[EXERCISE MATERIALS]

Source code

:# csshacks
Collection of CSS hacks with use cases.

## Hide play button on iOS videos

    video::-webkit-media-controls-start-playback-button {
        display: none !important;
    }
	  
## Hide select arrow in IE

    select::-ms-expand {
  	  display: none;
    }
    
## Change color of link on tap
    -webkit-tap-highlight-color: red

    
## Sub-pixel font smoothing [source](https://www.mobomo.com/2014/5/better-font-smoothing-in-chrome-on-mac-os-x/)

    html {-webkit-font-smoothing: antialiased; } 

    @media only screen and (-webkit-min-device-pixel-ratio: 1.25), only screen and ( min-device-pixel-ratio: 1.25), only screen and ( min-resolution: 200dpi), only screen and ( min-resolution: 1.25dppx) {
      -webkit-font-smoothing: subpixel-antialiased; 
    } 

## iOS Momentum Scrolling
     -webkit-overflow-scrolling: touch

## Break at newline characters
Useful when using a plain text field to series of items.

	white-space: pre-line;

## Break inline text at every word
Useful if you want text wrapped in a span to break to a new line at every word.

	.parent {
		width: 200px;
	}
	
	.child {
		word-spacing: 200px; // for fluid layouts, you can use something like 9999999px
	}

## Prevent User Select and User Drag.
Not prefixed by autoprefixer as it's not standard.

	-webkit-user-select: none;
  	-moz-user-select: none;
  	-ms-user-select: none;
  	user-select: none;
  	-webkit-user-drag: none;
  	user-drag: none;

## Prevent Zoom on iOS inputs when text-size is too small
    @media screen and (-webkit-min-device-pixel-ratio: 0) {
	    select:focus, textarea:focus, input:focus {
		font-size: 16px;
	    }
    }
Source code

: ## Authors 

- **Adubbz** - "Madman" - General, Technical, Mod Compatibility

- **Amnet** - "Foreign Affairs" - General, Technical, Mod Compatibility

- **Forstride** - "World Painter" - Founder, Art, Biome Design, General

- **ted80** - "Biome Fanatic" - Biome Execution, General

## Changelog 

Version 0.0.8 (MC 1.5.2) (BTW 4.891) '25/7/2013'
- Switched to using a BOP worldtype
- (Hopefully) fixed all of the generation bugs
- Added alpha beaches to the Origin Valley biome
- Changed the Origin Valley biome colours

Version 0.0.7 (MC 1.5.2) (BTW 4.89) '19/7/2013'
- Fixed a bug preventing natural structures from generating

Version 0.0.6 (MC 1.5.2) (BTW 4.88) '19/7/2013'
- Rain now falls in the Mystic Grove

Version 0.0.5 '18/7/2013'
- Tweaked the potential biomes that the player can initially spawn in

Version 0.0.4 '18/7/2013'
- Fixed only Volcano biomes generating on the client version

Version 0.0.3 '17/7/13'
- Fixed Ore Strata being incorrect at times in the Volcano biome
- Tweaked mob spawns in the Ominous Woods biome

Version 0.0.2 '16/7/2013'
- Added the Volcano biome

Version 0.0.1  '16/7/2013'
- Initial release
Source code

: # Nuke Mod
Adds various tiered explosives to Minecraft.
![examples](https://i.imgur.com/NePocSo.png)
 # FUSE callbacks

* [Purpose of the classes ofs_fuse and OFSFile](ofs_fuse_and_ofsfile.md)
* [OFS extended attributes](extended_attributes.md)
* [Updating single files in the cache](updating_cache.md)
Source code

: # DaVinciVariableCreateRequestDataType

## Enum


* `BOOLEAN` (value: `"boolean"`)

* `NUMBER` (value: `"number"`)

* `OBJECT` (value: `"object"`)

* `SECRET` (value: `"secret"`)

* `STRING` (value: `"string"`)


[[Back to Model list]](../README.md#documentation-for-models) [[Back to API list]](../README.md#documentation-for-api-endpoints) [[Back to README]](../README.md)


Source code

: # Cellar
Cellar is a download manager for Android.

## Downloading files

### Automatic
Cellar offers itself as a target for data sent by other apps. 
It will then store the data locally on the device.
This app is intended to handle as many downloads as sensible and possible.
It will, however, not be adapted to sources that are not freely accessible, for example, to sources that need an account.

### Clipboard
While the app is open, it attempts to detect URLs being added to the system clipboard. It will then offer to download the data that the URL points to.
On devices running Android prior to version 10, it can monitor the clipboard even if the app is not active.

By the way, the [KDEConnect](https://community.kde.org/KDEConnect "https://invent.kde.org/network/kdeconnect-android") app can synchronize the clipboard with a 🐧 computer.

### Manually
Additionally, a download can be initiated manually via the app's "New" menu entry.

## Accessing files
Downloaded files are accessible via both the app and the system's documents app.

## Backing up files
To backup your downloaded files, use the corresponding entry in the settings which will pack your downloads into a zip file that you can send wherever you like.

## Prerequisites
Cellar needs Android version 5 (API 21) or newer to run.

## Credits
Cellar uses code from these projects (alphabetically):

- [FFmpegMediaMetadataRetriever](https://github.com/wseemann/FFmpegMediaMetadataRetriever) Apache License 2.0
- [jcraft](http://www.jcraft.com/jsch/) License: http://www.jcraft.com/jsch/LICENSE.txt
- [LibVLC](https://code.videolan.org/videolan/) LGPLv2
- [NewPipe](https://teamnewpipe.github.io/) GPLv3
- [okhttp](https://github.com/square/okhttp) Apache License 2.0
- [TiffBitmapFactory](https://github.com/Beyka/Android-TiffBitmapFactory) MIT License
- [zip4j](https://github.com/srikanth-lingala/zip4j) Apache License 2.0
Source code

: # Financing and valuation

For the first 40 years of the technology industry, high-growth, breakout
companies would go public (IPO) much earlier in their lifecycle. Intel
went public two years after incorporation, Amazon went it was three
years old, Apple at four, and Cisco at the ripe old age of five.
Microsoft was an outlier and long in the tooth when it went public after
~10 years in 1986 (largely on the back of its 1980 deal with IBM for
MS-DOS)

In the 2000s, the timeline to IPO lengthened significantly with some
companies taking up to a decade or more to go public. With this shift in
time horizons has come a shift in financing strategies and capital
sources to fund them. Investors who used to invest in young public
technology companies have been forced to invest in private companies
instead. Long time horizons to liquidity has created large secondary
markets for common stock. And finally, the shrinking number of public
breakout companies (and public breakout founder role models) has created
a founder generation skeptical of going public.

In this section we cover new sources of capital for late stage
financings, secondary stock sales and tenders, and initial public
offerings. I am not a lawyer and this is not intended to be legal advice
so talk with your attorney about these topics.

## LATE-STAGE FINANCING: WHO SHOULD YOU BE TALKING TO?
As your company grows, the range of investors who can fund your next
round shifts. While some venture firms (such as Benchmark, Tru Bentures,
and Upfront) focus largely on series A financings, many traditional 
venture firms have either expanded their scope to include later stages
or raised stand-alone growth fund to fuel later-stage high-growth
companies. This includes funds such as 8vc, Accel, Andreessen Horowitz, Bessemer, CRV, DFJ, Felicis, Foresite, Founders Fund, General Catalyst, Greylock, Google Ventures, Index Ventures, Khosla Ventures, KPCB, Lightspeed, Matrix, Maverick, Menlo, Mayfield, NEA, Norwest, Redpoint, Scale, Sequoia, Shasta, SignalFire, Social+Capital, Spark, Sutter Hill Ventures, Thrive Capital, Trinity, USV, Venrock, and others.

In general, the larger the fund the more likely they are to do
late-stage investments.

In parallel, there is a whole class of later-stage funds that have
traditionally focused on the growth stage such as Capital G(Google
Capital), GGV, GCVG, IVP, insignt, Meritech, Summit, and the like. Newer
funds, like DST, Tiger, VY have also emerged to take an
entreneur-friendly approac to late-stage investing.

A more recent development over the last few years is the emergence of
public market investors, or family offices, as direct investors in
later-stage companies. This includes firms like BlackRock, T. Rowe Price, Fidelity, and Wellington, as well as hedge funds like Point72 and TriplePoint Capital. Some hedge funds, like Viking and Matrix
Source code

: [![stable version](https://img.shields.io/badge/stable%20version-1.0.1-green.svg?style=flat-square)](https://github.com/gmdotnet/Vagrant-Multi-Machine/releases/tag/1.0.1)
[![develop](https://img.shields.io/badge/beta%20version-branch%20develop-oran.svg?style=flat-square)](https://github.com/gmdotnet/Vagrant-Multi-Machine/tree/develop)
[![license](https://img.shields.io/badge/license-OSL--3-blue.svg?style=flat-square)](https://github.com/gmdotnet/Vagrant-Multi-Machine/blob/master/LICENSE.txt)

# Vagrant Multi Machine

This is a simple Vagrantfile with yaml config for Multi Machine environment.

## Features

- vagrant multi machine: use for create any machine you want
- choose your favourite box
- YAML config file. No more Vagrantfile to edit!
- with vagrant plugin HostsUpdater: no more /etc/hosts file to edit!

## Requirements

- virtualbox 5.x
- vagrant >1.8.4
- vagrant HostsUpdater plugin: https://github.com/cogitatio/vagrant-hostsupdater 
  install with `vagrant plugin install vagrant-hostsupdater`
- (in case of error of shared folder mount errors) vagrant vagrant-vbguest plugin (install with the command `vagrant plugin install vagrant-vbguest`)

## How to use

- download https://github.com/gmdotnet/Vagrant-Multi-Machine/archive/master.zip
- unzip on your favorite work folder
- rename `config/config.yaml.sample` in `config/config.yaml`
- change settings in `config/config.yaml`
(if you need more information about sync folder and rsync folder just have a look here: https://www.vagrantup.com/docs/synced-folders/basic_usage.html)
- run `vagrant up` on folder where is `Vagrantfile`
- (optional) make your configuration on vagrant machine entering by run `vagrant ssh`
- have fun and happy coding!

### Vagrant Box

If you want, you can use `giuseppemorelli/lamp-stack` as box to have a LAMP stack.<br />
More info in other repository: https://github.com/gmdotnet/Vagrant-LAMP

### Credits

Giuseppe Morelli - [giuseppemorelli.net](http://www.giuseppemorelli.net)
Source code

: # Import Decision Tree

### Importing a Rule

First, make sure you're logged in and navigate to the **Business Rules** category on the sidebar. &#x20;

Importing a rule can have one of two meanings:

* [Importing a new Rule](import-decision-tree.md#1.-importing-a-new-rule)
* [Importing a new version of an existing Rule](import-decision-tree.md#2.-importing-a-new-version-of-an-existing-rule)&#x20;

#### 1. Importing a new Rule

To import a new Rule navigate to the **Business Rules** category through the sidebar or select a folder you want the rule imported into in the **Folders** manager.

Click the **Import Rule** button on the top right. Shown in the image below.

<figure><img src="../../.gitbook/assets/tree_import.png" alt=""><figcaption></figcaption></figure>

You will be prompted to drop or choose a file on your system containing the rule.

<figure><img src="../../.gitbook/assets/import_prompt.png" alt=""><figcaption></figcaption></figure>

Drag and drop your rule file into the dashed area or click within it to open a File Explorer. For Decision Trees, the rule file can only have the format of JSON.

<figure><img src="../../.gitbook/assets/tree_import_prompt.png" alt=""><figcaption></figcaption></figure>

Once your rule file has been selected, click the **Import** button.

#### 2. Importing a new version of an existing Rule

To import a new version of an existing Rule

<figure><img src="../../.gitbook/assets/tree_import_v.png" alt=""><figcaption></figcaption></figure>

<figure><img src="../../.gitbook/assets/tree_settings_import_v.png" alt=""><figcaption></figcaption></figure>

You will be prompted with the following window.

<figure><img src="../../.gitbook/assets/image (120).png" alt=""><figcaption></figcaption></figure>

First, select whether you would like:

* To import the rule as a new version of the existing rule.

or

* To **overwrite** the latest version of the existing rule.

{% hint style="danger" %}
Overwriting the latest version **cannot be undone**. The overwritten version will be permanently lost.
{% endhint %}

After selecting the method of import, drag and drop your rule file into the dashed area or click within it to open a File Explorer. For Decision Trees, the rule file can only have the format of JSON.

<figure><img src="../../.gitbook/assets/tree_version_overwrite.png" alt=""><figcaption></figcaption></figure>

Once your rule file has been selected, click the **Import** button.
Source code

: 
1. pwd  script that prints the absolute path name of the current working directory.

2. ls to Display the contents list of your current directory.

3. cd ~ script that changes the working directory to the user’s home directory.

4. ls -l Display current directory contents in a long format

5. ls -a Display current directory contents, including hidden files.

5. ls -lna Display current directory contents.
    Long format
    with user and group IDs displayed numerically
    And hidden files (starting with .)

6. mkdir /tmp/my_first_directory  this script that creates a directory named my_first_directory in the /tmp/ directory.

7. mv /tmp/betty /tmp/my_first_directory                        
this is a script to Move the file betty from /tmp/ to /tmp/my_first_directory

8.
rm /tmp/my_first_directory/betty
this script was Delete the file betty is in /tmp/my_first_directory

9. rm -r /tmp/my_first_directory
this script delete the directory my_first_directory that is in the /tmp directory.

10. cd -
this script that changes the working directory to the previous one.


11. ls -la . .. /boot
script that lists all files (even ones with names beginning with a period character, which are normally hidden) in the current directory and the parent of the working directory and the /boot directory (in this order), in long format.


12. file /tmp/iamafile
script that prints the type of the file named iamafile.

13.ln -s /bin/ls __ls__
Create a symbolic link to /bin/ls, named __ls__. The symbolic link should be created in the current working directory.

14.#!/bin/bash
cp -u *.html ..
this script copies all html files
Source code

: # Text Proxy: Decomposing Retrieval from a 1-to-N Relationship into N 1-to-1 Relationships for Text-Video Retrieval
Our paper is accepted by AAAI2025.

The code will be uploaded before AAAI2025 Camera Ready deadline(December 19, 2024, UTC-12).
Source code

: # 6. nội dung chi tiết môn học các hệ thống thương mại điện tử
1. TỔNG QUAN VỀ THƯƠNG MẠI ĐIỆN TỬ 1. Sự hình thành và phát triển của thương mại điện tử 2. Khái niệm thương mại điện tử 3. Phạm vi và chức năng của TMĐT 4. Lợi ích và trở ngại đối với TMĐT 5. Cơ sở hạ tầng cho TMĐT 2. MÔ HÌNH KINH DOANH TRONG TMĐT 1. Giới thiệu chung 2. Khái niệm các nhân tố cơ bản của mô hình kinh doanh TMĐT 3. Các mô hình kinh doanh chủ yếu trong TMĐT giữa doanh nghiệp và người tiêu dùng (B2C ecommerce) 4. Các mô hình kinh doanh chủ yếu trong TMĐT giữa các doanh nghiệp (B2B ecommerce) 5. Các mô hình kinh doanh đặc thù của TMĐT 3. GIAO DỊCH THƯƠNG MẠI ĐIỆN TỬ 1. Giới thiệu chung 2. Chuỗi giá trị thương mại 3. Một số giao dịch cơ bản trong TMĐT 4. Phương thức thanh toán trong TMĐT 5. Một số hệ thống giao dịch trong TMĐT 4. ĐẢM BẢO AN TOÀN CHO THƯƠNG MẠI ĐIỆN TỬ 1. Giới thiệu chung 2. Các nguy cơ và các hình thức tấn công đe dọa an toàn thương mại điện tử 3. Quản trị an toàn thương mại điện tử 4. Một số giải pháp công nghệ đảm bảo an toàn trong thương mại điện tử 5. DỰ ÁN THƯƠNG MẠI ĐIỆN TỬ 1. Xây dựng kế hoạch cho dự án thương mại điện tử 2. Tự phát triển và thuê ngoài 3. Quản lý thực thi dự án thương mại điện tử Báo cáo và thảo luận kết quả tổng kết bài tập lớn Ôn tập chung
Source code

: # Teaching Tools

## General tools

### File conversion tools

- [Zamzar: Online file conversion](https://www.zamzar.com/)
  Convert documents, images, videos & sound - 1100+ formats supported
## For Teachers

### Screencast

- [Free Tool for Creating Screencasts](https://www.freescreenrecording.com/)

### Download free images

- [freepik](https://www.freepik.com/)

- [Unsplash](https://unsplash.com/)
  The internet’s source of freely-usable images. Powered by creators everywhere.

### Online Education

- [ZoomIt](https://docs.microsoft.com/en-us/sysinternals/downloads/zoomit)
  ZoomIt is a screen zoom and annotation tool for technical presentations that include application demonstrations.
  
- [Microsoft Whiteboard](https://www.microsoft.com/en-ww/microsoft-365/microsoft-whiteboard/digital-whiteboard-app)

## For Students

[/EXERCISE MATERIALS]

### PROBLEM DETAILS
In the entries above, the lines between the one holding "technology companies have" and the one holding "A more recent", inclusive, are to be printed exactly as written, and those alone.

### YOUR SOLUTION
technology companies have been forced to invest in private companies
instead. Long time horizons to liquidity has created large secondary
markets for common stock. And finally, the shrinking number of public
breakout companies (and public breakout founder role models) has created
a founder generation skeptical of going public.

In this section we cover new sources of capital for late stage
financings, secondary stock sales and tenders, and initial public
offerings. I am not a lawyer and this is not intended to be legal advice
so talk with your attorney about these topics.

## LATE-STAGE FINANCING: WHO SHOULD YOU BE TALKING TO?
As your company grows, the range of investors who can fund your next
round shifts. While some venture firms (such as Benchmark, Tru Bentures,
and Upfront) focus largely on series A financings, many traditional 
venture firms have either expanded their scope to include later stages
or raised stand-alone growth fund to fuel later-stage high-growth
companies. This includes funds such as 8vc, Accel, Andreessen Horowitz, Bessemer, CRV, DFJ, Felicis, Foresite, Founders Fund, General Catalyst, Greylock, Google Ventures, Index Ventures, Khosla Ventures, KPCB, Lightspeed, Matrix, Maverick, Menlo, Mayfield, NEA, Norwest, Redpoint, Scale, Sequoia, Shasta, SignalFire, Social+Capital, Spark, Sutter Hill Ventures, Thrive Capital, Trinity, USV, Venrock, and others.

In general, the larger the fund the more likely they are to do
late-stage investments.

In parallel, there is a whole class of later-stage funds that have
traditionally focused on the growth stage such as Capital G(Google
Capital), GGV, GCVG, IVP, insignt, Meritech, Summit, and the like. Newer
funds, like DST, Tiger, VY have also emerged to take an
entreneur-friendly approac to late-stage investing.

A more recent development over the last few years is the emergence of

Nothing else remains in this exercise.